3. In Sree Meenakshi Mills Ltd. v. CIT : 31ITR28(SC) , Venkatarama Ayyar J., speaking for the court, laid down the following propositions :
(a) An ultimate finding made by application of legal principle to an inference drawn from facts found is a mixed question of law and fact and such an inference is a question of law open to review by the court.
(b) Where the final determination of the issue does not involve the application of any legal principle, an inference from facts is a pure inference of facts, though drawn from basic facts.
(c) A pure inference of fact not being a mixed question of law and fact is not open to review unless it is challenged as erroneous, in the sense that there is no evidence to support it, or is perverse.
4. The learned advocate appearing for the assessee, however, made an alternative submission. In the first place, he urged a three-fold contention. Firstly, that the present case falls within the first principle enunciated in Shree Meenakshi Mills' case : 31ITR28(SC) , since the ultimate finding that this is an unexplained cash credit is a finding on an issue by application of the legal principle contained in section 68 of the Income-tax Act to an inference drawn from basic facts. Secondly, he submitted that inasmuch as the departmental authorities and the Tribunal have not examined the merits of the assessee's case and had arbitrarily rejected the explanation given by the assessee, the High Court has jurisdiction to go into the question as raised and tender its advice, as it may think fit. In support of this latter contention, Mr. Shah relied on the decision of the Supreme Court in CIT v. K. S. Kannan Kunhi : 87ITR395(SC) . Thirdly, in any case, he urged that the question as raised is comprehensive enough to cover the challenge to the findings of fact which may enable the High Court to go into consideration of such findings. In the alternative, Mr. Shah urged that the Tribunal, being a fact-finding forum, has not acted as it was obliged to, since it is necessary that every fact for and against the assessee ought to have been considered with due care and the Tribunal must have rendered its findings in a manner which would clearly indicate what were the questions which arose for the determination and what was the evidence pro and contra in regard to each one of them and what were the findings reached on the evidence before it, and on no account, whatsoever, the Tribunal should base its findings on suspicions, conjectures or surmises, nor should act on no evidence at all or on improper rejection of material and relevant evidence, or partly on evidence and partly on suspicions, conjectures and surmises, and if it does anything of the sort, its findings, even though on questions of fact, would be liable to be set aside by the court.
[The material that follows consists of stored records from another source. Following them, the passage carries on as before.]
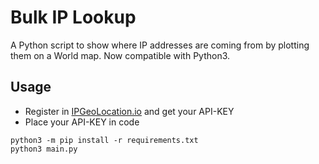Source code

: # Bulk IP Lookup

A Python script to show where IP addresses are coming from by plotting them on a World map. Now compatible with Python3.

## Usage

* Register in [IPGeoLocation.io](https://ipgeolocation.io) and get your API-KEY
* Place your API-KEY in code

```
python3 -m pip install -r requirements.txt
python3 main.py
```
5. We are of the opinion that so far as the first two limbs of the contention made on behalf of the assessee are concerned, we do not think that they are well-founded. The legal position is well-settled and not capable of any debate. We are impressed with the first limb of contention emphasised on behalf of the assessee that in the present case, the question can be said to be a mixed question of law and fact and that the ultimate finding reached by the Tribunal was on application of some legal principle to an inference drawn from basic facts. It is no doubt true that in the question as has been referred to us, there is reference to section 68 of the Income-tax Act, 1961. We do not think that this mere reference to section 68 necessarily involves application of any legal principle to the inferences drawn from facts established. Section 68 enjoins upon the assessee to offer an explanation about the nature and source of any sum found credited in the books of an assessee maintained for any previous year, and if there is no explanation or the explanation is unsatisfactory in the opinion of the Income-tax Officer, the sum so credited is to be treated as income and brought to tax accordingly. The opinion of the Income-tax Officer that the explanation submitted by the present assessee did not satisfy him is an inference drawn from the facts adduced before him. In reaching the conclusion of the explanation being satisfactory or otherwise, there is no question of any application of legal principle, much less any interpretation of the section or any legal principle for that matter. The first limb of the contention, therefore, does not impress us, for the aforesaid reasons.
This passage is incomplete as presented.